Rendered images with source text:
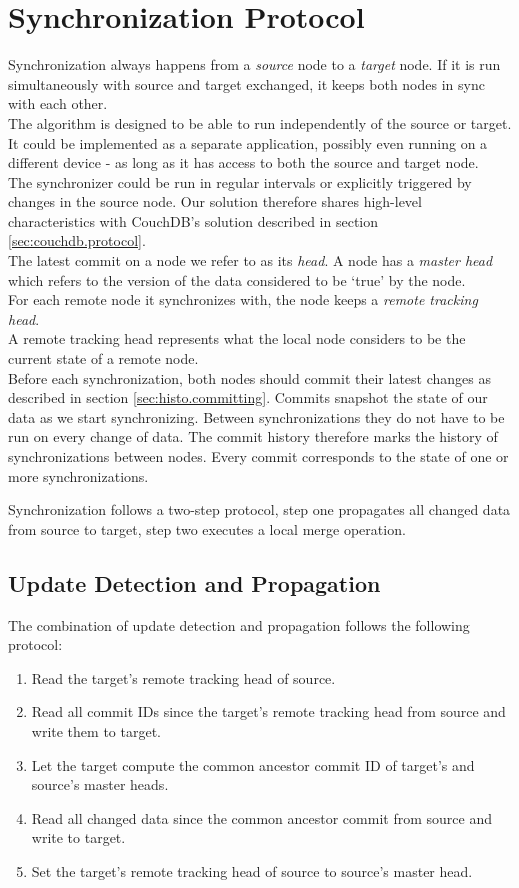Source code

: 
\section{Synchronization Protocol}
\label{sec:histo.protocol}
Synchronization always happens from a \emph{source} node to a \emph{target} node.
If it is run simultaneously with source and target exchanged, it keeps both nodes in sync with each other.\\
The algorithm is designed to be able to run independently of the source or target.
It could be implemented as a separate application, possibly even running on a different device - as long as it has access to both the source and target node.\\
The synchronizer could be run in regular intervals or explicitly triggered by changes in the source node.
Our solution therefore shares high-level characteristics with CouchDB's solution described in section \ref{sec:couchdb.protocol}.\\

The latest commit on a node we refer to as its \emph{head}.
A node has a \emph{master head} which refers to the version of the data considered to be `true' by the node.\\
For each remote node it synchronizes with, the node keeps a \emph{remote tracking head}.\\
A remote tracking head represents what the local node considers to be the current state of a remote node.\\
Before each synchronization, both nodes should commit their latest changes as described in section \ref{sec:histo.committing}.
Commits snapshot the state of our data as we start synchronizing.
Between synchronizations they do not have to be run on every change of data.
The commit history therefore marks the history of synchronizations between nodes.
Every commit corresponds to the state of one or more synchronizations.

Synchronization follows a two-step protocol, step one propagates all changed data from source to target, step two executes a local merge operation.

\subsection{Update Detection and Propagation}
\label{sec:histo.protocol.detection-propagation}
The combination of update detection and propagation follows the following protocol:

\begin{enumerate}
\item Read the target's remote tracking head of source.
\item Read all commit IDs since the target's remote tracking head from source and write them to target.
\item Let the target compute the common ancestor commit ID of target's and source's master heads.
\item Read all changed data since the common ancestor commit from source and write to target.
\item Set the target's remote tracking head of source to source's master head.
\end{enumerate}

Work required
All lines above containing the string "label": copy each one.

Exercise output
\label{sec:histo.protocol}
\label{sec:histo.protocol.detection-propagation}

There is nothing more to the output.